┌─ AVAILABLE DATA

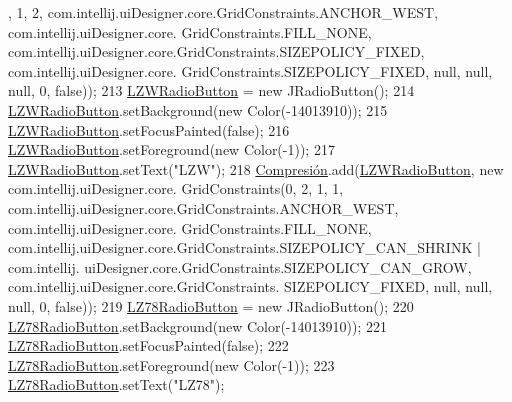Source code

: \begin{DoxyCode}
      , 1, 2, com.intellij.uiDesigner.core.GridConstraints.ANCHOR\_WEST, com.intellij.uiDesigner.core.
      GridConstraints.FILL\_NONE, com.intellij.uiDesigner.core.GridConstraints.SIZEPOLICY\_FIXED, com.intellij.uiDesigner.core.
      GridConstraints.SIZEPOLICY\_FIXED, null, null, null, 0, \textcolor{keyword}{false}));
213         \hyperlink{classpresentacion_1_1form_1_1PopUp__Comp_a810fe251f9c88e3b83ce466feafafe2e}{LZWRadioButton} = \textcolor{keyword}{new} JRadioButton();
214         \hyperlink{classpresentacion_1_1form_1_1PopUp__Comp_a810fe251f9c88e3b83ce466feafafe2e}{LZWRadioButton}.setBackground(\textcolor{keyword}{new} Color(-14013910));
215         \hyperlink{classpresentacion_1_1form_1_1PopUp__Comp_a810fe251f9c88e3b83ce466feafafe2e}{LZWRadioButton}.setFocusPainted(\textcolor{keyword}{false});
216         \hyperlink{classpresentacion_1_1form_1_1PopUp__Comp_a810fe251f9c88e3b83ce466feafafe2e}{LZWRadioButton}.setForeground(\textcolor{keyword}{new} Color(-1));
217         \hyperlink{classpresentacion_1_1form_1_1PopUp__Comp_a810fe251f9c88e3b83ce466feafafe2e}{LZWRadioButton}.setText(\textcolor{stringliteral}{"LZW"});
218         \hyperlink{classpresentacion_1_1form_1_1PopUp__Comp_a5769b499f21466bae765c41428512966}{Compresión}.add(\hyperlink{classpresentacion_1_1form_1_1PopUp__Comp_a810fe251f9c88e3b83ce466feafafe2e}{LZWRadioButton}, \textcolor{keyword}{new} com.intellij.uiDesigner.core.
      GridConstraints(0, 2, 1, 1, com.intellij.uiDesigner.core.GridConstraints.ANCHOR\_WEST, com.intellij.uiDesigner.core.
      GridConstraints.FILL\_NONE, com.intellij.uiDesigner.core.GridConstraints.SIZEPOLICY\_CAN\_SHRINK | com.intellij.
      uiDesigner.core.GridConstraints.SIZEPOLICY\_CAN\_GROW, com.intellij.uiDesigner.core.GridConstraints.
      SIZEPOLICY\_FIXED, null, null, null, 0, \textcolor{keyword}{false}));
219         \hyperlink{classpresentacion_1_1form_1_1PopUp__Comp_ac750ecbde516e2fee470693124d2ff63}{LZ78RadioButton} = \textcolor{keyword}{new} JRadioButton();
220         \hyperlink{classpresentacion_1_1form_1_1PopUp__Comp_ac750ecbde516e2fee470693124d2ff63}{LZ78RadioButton}.setBackground(\textcolor{keyword}{new} Color(-14013910));
221         \hyperlink{classpresentacion_1_1form_1_1PopUp__Comp_ac750ecbde516e2fee470693124d2ff63}{LZ78RadioButton}.setFocusPainted(\textcolor{keyword}{false});
222         \hyperlink{classpresentacion_1_1form_1_1PopUp__Comp_ac750ecbde516e2fee470693124d2ff63}{LZ78RadioButton}.setForeground(\textcolor{keyword}{new} Color(-1));
223         \hyperlink{classpresentacion_1_1form_1_1PopUp__Comp_ac750ecbde516e2fee470693124d2ff63}{LZ78RadioButton}.setText(\textcolor{stringliteral}{"LZ78"});

\end{DoxyCode}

└─

PROBLEM DESCRIPTION:
In the entries above, copy each line that contains the string "JRadioButton".

SOLUTION:
213         \hyperlink{classpresentacion_1_1form_1_1PopUp__Comp_a810fe251f9c88e3b83ce466feafafe2e}{LZWRadioButton} = \textcolor{keyword}{new} JRadioButton();
219         \hyperlink{classpresentacion_1_1form_1_1PopUp__Comp_ac750ecbde516e2fee470693124d2ff63}{LZ78RadioButton} = \textcolor{keyword}{new} JRadioButton();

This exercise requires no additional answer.